Eu, de pronto, respondi: Sobra [intimidade], e com folga. E prometi que escreveria mais sobre o assunto (o que é esse presente texto) Existe (e não é novidade, coisa de agora, de internet, de anos 2000 e pouco) muita intimidade sua armazenada, já há anos. Tantos anos, ou décadas, que até pararam de reclamar disso. Logo, o que eu falar tem um grau de novidade que é, de zero a dez, bosta — mas vamos lá: empresas de cartão de crédito. Elas sabem onde, quanto e quando você gasta. Os dados quantitativos (data, hora, valores e locais de compra), junto com análises qualitativas (como o que se faz num motel, ou o que se compra em uma floricultura) levam qualquer bom analista a inferir o que você anda fazendo tendo como base suas faturas de cartão de crédito. Pode-se até descobrir com quem você anda por aí — e olha que de repente aquela sua pulada de cerca com a secretária teria como esconder do Google e do Facebook, mas sacar o cartão na hora de pagar e pronto, está lá mais uma intimidade estendida no chão! Pode-se tomar séries cronológicas e identificar mudanças de comportamento, antever traições e divórcios, por exemplo — ou ainda inferir quais anúncios publicitários teriam em você um alvo apropriado.

O que importa é que nenhuma das empresas de cartão de crédito faz nada escancarado com seus dados, de modo que as pessoas (usuárias de cartão de crédito) não percebem isso como uma possibilidade de ameaça, não percebem nada que as incomode nisso — e, dado o avanço do sistema bancário, das compras por débito etc. o mesmo argumento vale para bancos como um todo.
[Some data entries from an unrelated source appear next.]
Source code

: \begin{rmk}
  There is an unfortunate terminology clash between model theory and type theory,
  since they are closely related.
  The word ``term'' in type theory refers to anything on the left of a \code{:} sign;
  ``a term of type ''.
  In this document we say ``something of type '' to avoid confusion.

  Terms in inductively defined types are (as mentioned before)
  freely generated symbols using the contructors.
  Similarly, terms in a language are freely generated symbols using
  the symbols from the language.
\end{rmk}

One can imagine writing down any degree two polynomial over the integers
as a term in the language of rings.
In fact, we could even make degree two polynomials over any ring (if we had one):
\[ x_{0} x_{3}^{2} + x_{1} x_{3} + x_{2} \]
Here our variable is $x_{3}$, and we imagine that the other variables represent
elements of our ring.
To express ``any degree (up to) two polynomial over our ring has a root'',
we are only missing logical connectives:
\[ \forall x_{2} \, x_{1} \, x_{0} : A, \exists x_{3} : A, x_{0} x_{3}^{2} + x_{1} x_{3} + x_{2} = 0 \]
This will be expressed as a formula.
Essas instituições, agindo dessa maneira, passam segurança aos seus clientes, que se prendem aos benefícios de um cartão de crédito (parcelamento, segurança, crédito em si, por exemplo) e não se incomodam tanto quando, vez ou outra, recebem uma ligação de um telemarketing oferecendo curso de sei lá o quê, ou uma correspondência do banco sugerindo uma capitalização qualquer.
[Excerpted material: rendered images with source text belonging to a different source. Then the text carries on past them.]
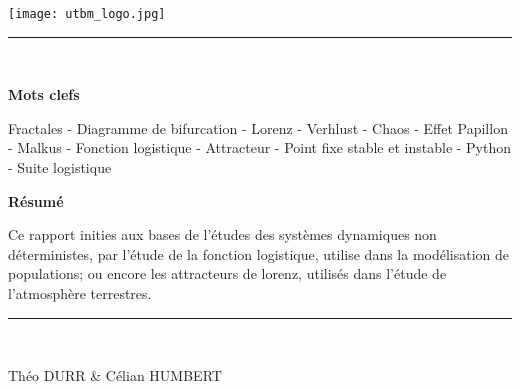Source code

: \newcommand{\HRule}{\rule{\linewidth}{0.1mm}} %
\enlargethispage{2cm} %

\begin{center}
    \texttt{[image: utbm\_logo.jpg]} \\

    \HRule \\[0.6cm]
    \begin{flushleft}
        \huge\textbf{Mots clefs}
    \end{flushleft}

    Fractales - Diagramme de bifurcation - Lorenz - Verhlust - Chaos - Effet Papillon - Malkus - Fonction logistique - Attracteur - Point fixe stable et instable - Python - Suite logistique

    \vspace{1cm} 

    \begin{flushleft}
        \huge\textbf{Résumé}
    \end{flushleft}

    Ce rapport inities aux bases de l'études des systèmes dynamiques non déterministes, par l'étude de la fonction logistique, utilise dans la modélisation de populations; ou encore les attracteurs de lorenz, utilisés dans l'étude de l'atmosphère terrestres.

    \vspace{1cm} 
    \HRule \\[1.5cm]

    \vfill

    \large Théo DURR \& Célian HUMBERT

\end{center}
Como coloquei naquele meu tuíte, sei que o Google, o Facebook, o Twitter, o Foursquare, o Last.fm e mais uma penca de outros serviços tem um monte de informação íntima sobre mim. Mas, junto com meu Visa (operado pelo Itaú) e junto com o Banco do Brasil (sou correntista nele), permito que eles tenham essa informação, já que aproveito (e muito!) os benefícios de cada um deles. Se algum vier a me importunar,  cancelo e pronto. Se o cancelamento não for efetivo (ou seja, se mesmo após cancelar, os importunos persistirem), faço como o Max Schrems. Até lá, reafirmo: sei como eles ganham dinheiro e não me importo.
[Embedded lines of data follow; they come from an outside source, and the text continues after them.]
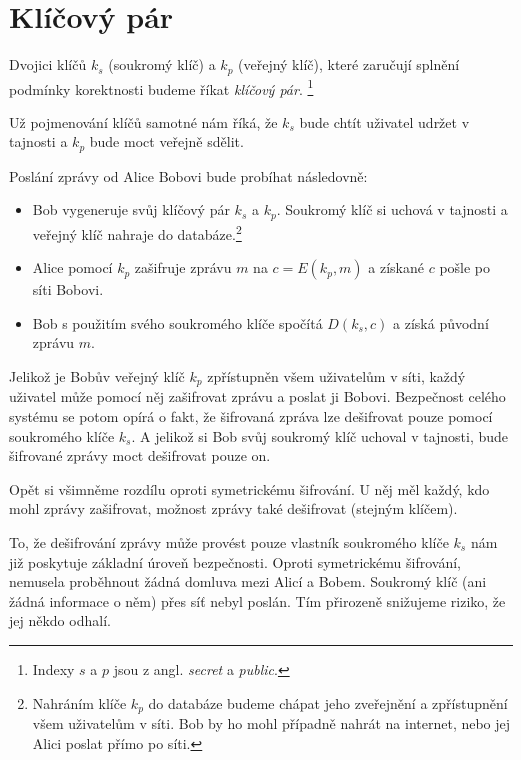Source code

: \documentclass[
  program=infoi,
  biblatex,
  figures=false,
  glossaries,
  index
]{kidiplom}
\begin{document}
\section{Klíčový pár}\label{sec:key-pair}

    Dvojici klíčů $k_s$ (soukromý klíč) a $k_p$ (veřejný klíč), které zaručují splnění podmínky korektnosti budeme říkat \emph{klíčový pár}.
    \footnote{Indexy $s$ a $p$ jsou z angl. \emph{secret} a \emph{public}.}

    Už pojmenování klíčů samotné nám říká, že $k_s$ bude chtít uživatel udržet v tajnosti a $k_p$ bude moct veřejně sdělit.

    \medskip

    Poslání zprávy od Alice Bobovi bude probíhat následovně:

    \begin{itemize}
        \item
            Bob vygeneruje svůj klíčový pár $k_s$ a $k_p$.
            Soukromý klíč si uchová v tajnosti a veřejný klíč nahraje do databáze.\footnote{Nahráním klíče $k_p$ do databáze budeme chápat
            jeho zveřejnění a zpřístupnění všem uživatelům v síti. Bob by ho mohl případně nahrát na internet, nebo jej Alici poslat přímo po síti.}
        \item
            Alice pomocí $k_p$ zašifruje zprávu $m$ na $c=E(k_p, m)$ a získané $c$ pošle po síti Bobovi.
        \item 
            Bob s použitím svého soukromého klíče spočítá $D(k_s, c)$ a získá původní zprávu $m$.
    \end{itemize}

    Jelikož je Bobův veřejný klíč $k_p$ zpřístupněn všem uživatelům v síti, každý uživatel může pomocí něj zašifrovat zprávu a poslat ji Bobovi.
    Bezpečnost celého systému se potom opírá o fakt, že šifrovaná zpráva lze dešifrovat pouze pomocí soukromého klíče $k_s$.
    A jelikož si Bob svůj soukromý klíč uchoval v tajnosti, bude šifrované zprávy moct dešifrovat pouze on.

    \begin{remark}
        Opět si všimněme rozdílu oproti symetrickému šifrování.
        U něj měl každý, kdo mohl zprávy zašifrovat, možnost zprávy také dešifrovat (stejným klíčem).
    \end{remark}

    To, že dešifrování zprávy může provést pouze vlastník soukromého klíče $k_s$ nám již poskytuje základní úroveň bezpečnosti.
    Oproti symetrickému šifrování, nemusela proběhnout žádná domluva mezi Alicí a Bobem.
    Soukromý klíč (ani žádná informace o něm) přes síť nebyl poslán. Tím přirozeně snižujeme riziko, že jej někdo odhalí.
\end{document}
Assim, pergunto a vocês, grandes cavaleiros da defesa da privacidade online: o que lhes amedronta no Facebook? O que o Facebook lhes fez? E no Google? Me expliquem… ou ao menos sejam coerentes: se querem mesmo ser convincentes (comigo) com essa história de privacidade, nada de Google nem Yahoo (nem uma busca logado!), nada de webmail (GMail, Hotmail, Yahoo!Mail), nada de Twitter, nada de conta em banco, nada de cartão de crédito, nada de usar esses bilhetes únicos no transporte público! Volte ao dinheiro sob o colchão, tratos no fio-do-bigode e pagamentos só feitos na verdinha.

Ou, ao menos seja sincero: assumam suas incoerências.

Se forem comentar, lembrem-se que o título diz nhenhenhés, no plural: temos os seus nhenhenhés (que critiquei) e o meu grande nhenhenhé, esse texto inflamado aqui : ) Confronte-os — e escorracem o meu nhenhenhé — à vontade!